Just a simple example which i think looks correct - for last 20 years, say we get 30x returns aggregate. If there was just 1% extra expense in the first year, that tiny 1% is now 30% less due to missed compounded returns on it. Imagine this happens every year. Are you willing to pay them for some minor website facility??
Look another way - if you have 50L portfolio and non-direct MF has 1% extra expense - you are indirectly paying 50k every year to Bajaj - WHY?
3) the funds all look good. I am not familiar with Rel vision & Birla divided yield. ULIP i think is not needed - they used to have high expenses. Instead prefer term insurance - keep insurance and investment seperate.
Look
here for good funds.
4) SIP vs single investment - SIP will average out your cost reducing risk over the SIP period. Its generally better as it will reduce risk. But do understand that SIP is not magic - If you are already invested with big amount say 10L then a tiny sip of say 10k will not make any difference for your 10L. So just think SIP as a way to reduce risk on fresh investment.
i think SIP is a very good way to invest. If we try to time, behavioural biases make us invest near top and sell near bottom.
If you are a trader and track Nifty, even better way was suggested by SmartTrade. I dont have the post but this is what he suggested
"Whenever there is a dip of 500 points I buy these funds. In case there is no dip in a month then I buy the months budget on last day of the month. I always felt that we are sitting in front of the terminal every day, So why depend on some arbitrary date for SIP ? We can invest when market takes a dip"
These posts may help -
here,
here and
here
Try investing in microcap stocks. Even the utterance of the stock your buying makes the price flutter like a headless chicken.
yes sir. This is one place where i doubt big Mutual Funds can do well. But need to have skill in picking good stocks when they are in trouble and sit tight. There are too many minefields here. I hope to read books and have some ability before the next major crisis in the next decade or two. For now, i am better off with MFs and their sureshot relative performance.
Even if we can equal MF performance minus expenses with normal stocks, it may be worth it but its not for everyone.
Yes its true, they keep changing after a year of 2 this is for majority of the mutual funds.
I am sorry to say but all of your replies are spreading FUD. You didnt give any info to backup your claims and keep spreading nonsense about terrible performance, about 10-20% aggregate returns and now this.
1) Prashant Jain of HDFC has been with them for the last 20+ years.
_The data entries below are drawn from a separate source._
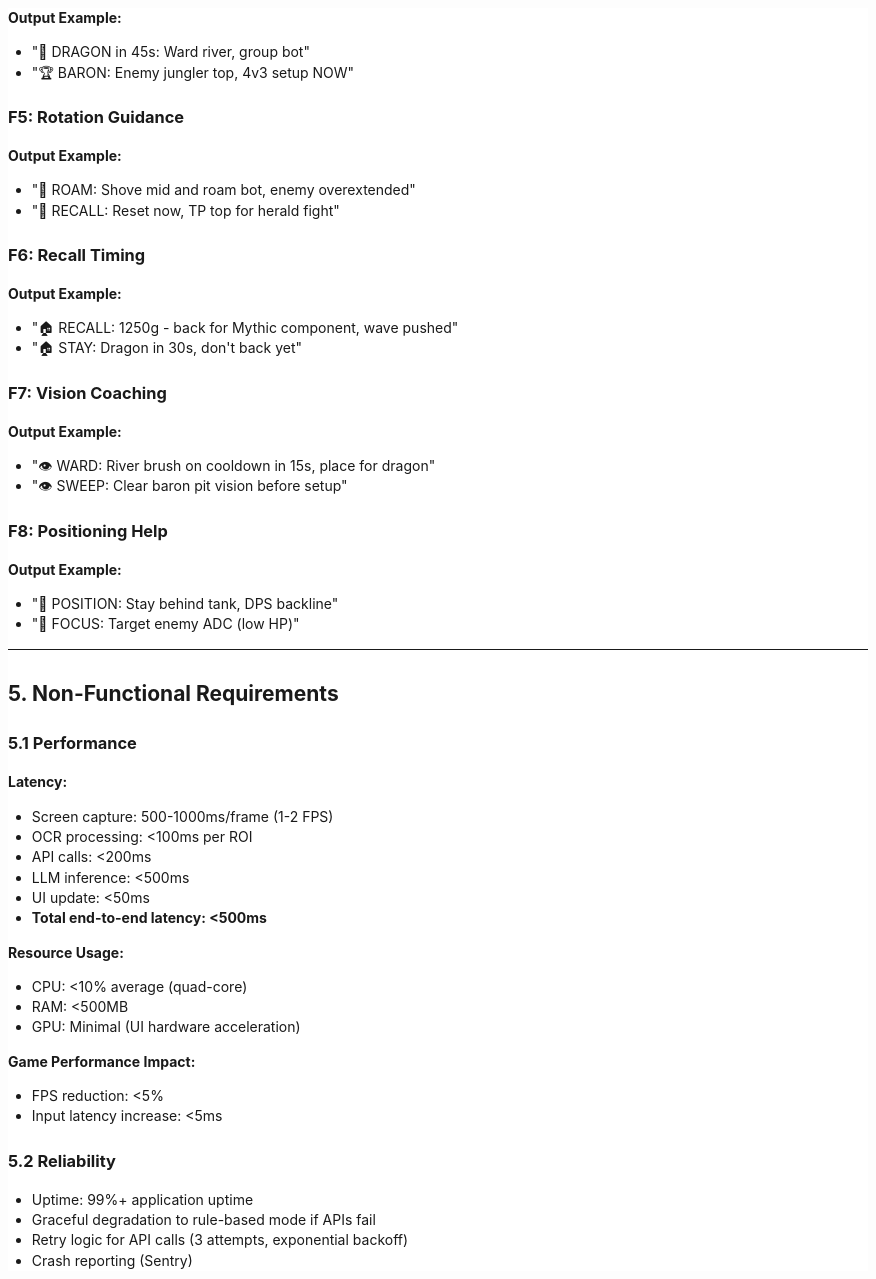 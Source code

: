 **Output Example:**
- "🐉 DRAGON in 45s: Ward river, group bot"
- "🏆 BARON: Enemy jungler top, 4v3 setup NOW"

### F5: Rotation Guidance
**Output Example:**
- "🔄 ROAM: Shove mid and roam bot, enemy overextended"
- "🔄 RECALL: Reset now, TP top for herald fight"

### F6: Recall Timing
**Output Example:**
- "🏠 RECALL: 1250g - back for Mythic component, wave pushed"
- "🏠 STAY: Dragon in 30s, don't back yet"

### F7: Vision Coaching
**Output Example:**
- "👁️ WARD: River brush on cooldown in 15s, place for dragon"
- "👁️ SWEEP: Clear baron pit vision before setup"

### F8: Positioning Help
**Output Example:**
- "📍 POSITION: Stay behind tank, DPS backline"
- "📍 FOCUS: Target enemy ADC (low HP)"

---

## 5. Non-Functional Requirements

### 5.1 Performance
**Latency:**
- Screen capture: 500-1000ms/frame (1-2 FPS)
- OCR processing: <100ms per ROI
- API calls: <200ms
- LLM inference: <500ms
- UI update: <50ms
- **Total end-to-end latency: <500ms**

**Resource Usage:**
- CPU: <10% average (quad-core)
- RAM: <500MB
- GPU: Minimal (UI hardware acceleration)

**Game Performance Impact:**
- FPS reduction: <5%
- Input latency increase: <5ms

### 5.2 Reliability
- Uptime: 99%+ application uptime
- Graceful degradation to rule-based mode if APIs fail
- Retry logic for API calls (3 attempts, exponential backoff)
- Crash reporting (Sentry)
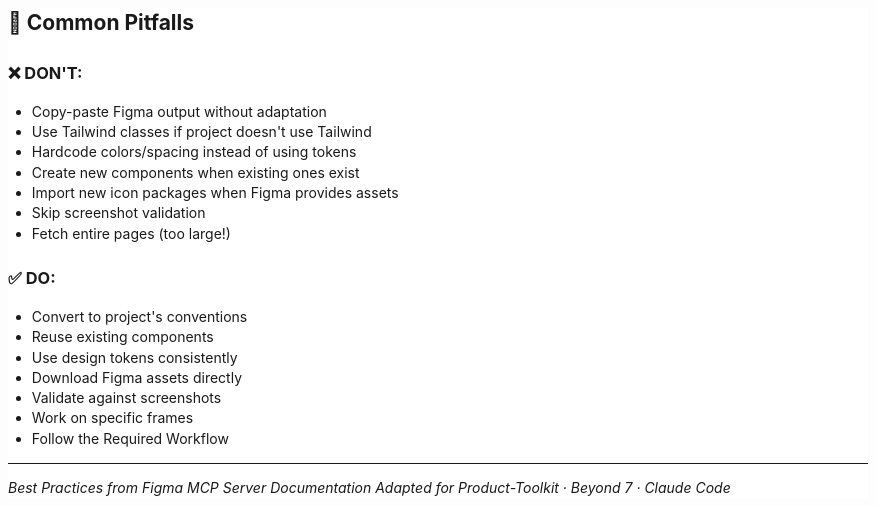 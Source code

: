 
## 🚨 Common Pitfalls

### ❌ DON'T:
- Copy-paste Figma output without adaptation
- Use Tailwind classes if project doesn't use Tailwind
- Hardcode colors/spacing instead of using tokens
- Create new components when existing ones exist
- Import new icon packages when Figma provides assets
- Skip screenshot validation
- Fetch entire pages (too large!)

### ✅ DO:
- Convert to project's conventions
- Reuse existing components
- Use design tokens consistently
- Download Figma assets directly
- Validate against screenshots
- Work on specific frames
- Follow the Required Workflow

---

*Best Practices from Figma MCP Server Documentation*
*Adapted for Product-Toolkit · Beyond 7 · Claude Code*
Yes fund manager changes happen sometimes, people retire, people leave - but you anyway should keep track of MF performance every few years.
2) The links i gave for morning star/ VS / fundsindia all try to evulate all of this before making recomendation and they explain it too.
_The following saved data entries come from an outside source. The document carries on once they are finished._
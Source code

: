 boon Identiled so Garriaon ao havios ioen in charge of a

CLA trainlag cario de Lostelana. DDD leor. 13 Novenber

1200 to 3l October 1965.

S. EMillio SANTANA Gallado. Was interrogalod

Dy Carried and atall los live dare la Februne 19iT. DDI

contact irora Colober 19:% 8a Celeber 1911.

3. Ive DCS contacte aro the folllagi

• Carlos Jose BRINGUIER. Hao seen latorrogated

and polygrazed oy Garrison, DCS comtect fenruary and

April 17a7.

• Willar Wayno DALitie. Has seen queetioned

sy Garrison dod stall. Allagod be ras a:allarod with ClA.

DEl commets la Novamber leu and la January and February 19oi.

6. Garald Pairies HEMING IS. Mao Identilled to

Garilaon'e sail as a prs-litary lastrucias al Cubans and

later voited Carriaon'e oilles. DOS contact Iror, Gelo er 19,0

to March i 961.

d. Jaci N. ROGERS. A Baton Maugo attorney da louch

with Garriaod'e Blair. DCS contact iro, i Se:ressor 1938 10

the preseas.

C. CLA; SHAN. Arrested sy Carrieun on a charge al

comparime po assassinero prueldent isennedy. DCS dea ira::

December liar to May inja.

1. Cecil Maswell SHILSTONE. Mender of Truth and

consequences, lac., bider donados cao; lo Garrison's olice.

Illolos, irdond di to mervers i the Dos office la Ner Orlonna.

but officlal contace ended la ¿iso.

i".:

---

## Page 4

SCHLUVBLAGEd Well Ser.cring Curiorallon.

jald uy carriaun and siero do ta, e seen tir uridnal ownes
3) There is no reason to believe that the next FM will be bad. In any case, Funds have teams of people and processes in place . Fund manager is a big component but he is not everything. Consistent Historical outperformance against benchmarks is enough for me.
Maybe i am completely wrong, but I am beginning to think that you are selling these so called portfolio managers or you do it yourself. If so, please make it clear. Nothing wrong, you certainly have skills in picking stocks (i have none... ) but dont spread FUD.
Anyway, i am done with this thread since you have nothing fruiteful to add about these portfolio managers ...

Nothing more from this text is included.